Steam Support has provided you with all of the relevant information regarding this issue. “
Please allow me to highlight that exchange a little more. “The requirements of the password are not available, but your password must meet the requirements.” Steam basically said, we can’t tell you what the requirements are but you need to meet them. At the same time I was doing testing and submitting of passwords to try to find out what the requirements are.
To say that I find that they are lax is an understatement especially for a commerce site; a commerce site that allows and suggests storing of credit card information. I was not able to use certain special characters but I was not sure what they are, so I literally had to make my best assumptions by trial and error. The length of the password was also not clear so I once again did trial and error. I understand why some might think by not indicating password parameters provides a hurdle to people hacking it. Allow me to state that a brute force attack would not care, it would simply add more failures.
If one couples this with the recent breach of information and lack of contrition or concern from Valve/Steam it makes me more nervous. The most frustrating part of this problem is that for many game titles I do not really have another avenue to purchase from. I am still one of those people that wants to have a hard copy of the content I own and not just have it on the cloud. I am comfortable with the idea of a piece of technology having to verify that it is legal through contacting an online server, not ideal but understandable.

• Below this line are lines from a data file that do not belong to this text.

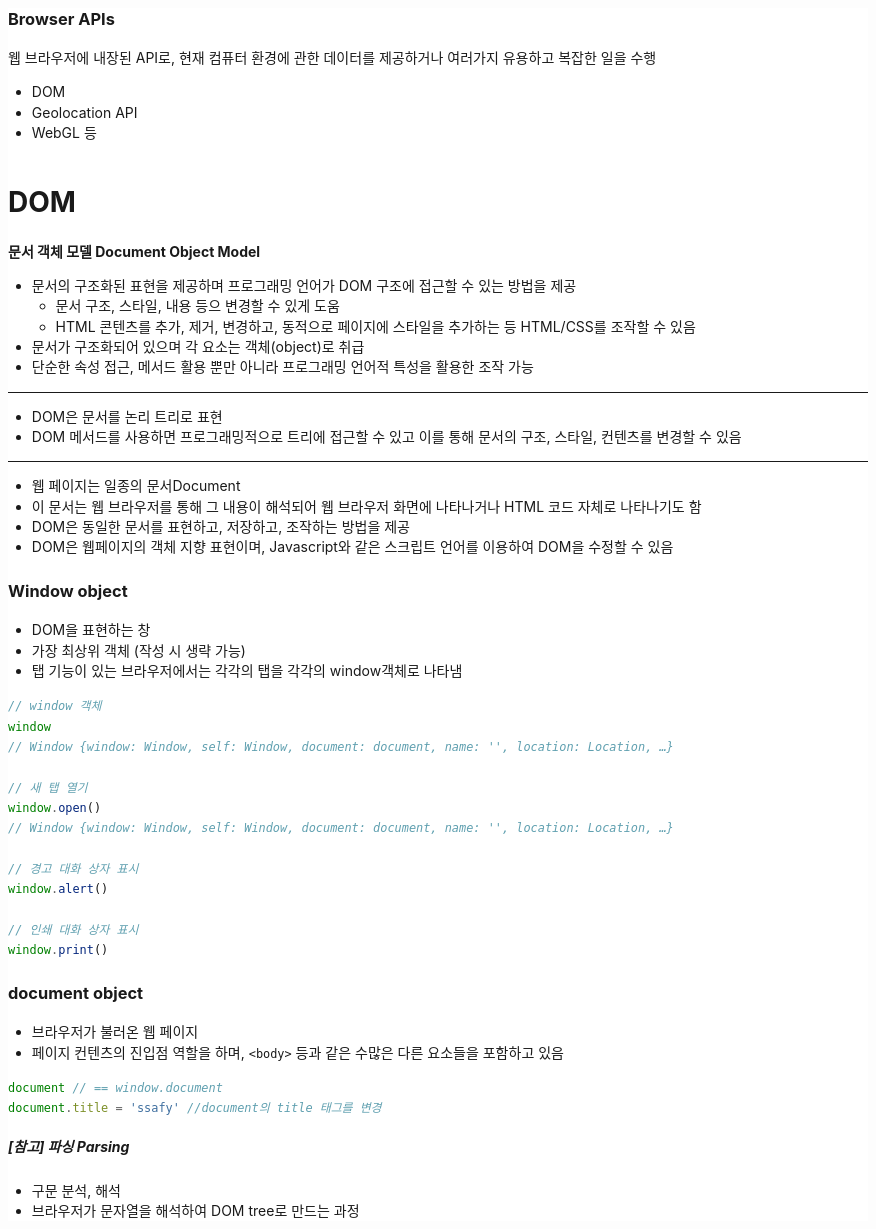 ### Browser APIs
웹 브라우저에 내장된 API로, 현재 컴퓨터 환경에 관한 데이터를 제공하거나 여러가지 유용하고 복잡한 일을 수행   
- DOM
- Geolocation API
- WebGL 등
# DOM
**문서 객체 모델 Document Object Model**   
- 문서의 구조화된 표현을 제공하며 프로그래밍 언어가 DOM 구조에 접근할 수 있는 방법을 제공
    - 문서 구조, 스타일, 내용 등으 변경할 수 있게 도움
    - HTML 콘텐츠를 추가, 제거, 변경하고, 동적으로 페이지에 스타일을 추가하는 등 HTML/CSS를 조작할 수 있음 
- 문서가 구조화되어 있으며 각 요소는 객체(object)로 취급
- 단순한 속성 접근, 메서드 활용 뿐만 아니라 프로그래밍 언어적 특성을 활용한 조작 가능 
---
- DOM은 문서를 논리 트리로 표현
- DOM 메서드를 사용하면 프로그래밍적으로 트리에 접근할 수 있고 이를 통해 문서의 구조, 스타일, 컨텐츠를 변경할 수 있음 
---
- 웹 페이지는 일종의 문서Document
- 이 문서는 웹 브라우저를 통해 그 내용이 해석되어 웹 브라우저 화면에 나타나거나 HTML 코드 자체로 나타나기도 함
- DOM은 동일한 문서를 표현하고, 저장하고, 조작하는 방법을 제공 
- DOM은 웹페이지의 객체 지향 표현이며, Javascript와 같은 스크립트 언어를 이용하여 DOM을 수정할 수 있음  

### Window object
- DOM을 표현하는 창 
- 가장 최상위 객체 (작성 시 생략 가능)
- 탭 기능이 있는 브라우저에서는 각각의 탭을 각각의 window객체로 나타냄 
```js
// window 객체
window
// Window {window: Window, self: Window, document: document, name: '', location: Location, …}

// 새 탭 열기
window.open()
// Window {window: Window, self: Window, document: document, name: '', location: Location, …}

// 경고 대화 상자 표시
window.alert()

// 인쇄 대화 상자 표시
window.print()
```

### document object
- 브라우저가 불러온 웹 페이지  
- 페이지 컨텐츠의 진입점 역할을 하며, `<body>` 등과 같은 수많은 다른 요소들을 포함하고 있음
```js
document // == window.document
document.title = 'ssafy' //document의 title 태그를 변경 
```
##### [참고] 파싱 Parsing
- 구문 분석, 해석
- 브라우저가 문자열을 해석하여 DOM tree로 만드는 과정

So if Steam/Valve is listening, which I doubt, I request and want a more secure system. I would ask the following and I think most people would as well:
- More information about password requirements
- More complex and longer passwords allowed
- Two Factor Authentication
- Proactive Communication when there is a problem, notice I didn’t say if but when as given the current track record it is only a matter of time
To my readers, I ask that you share these ideas with others and get Valve and Steam to pay attention and make improvements.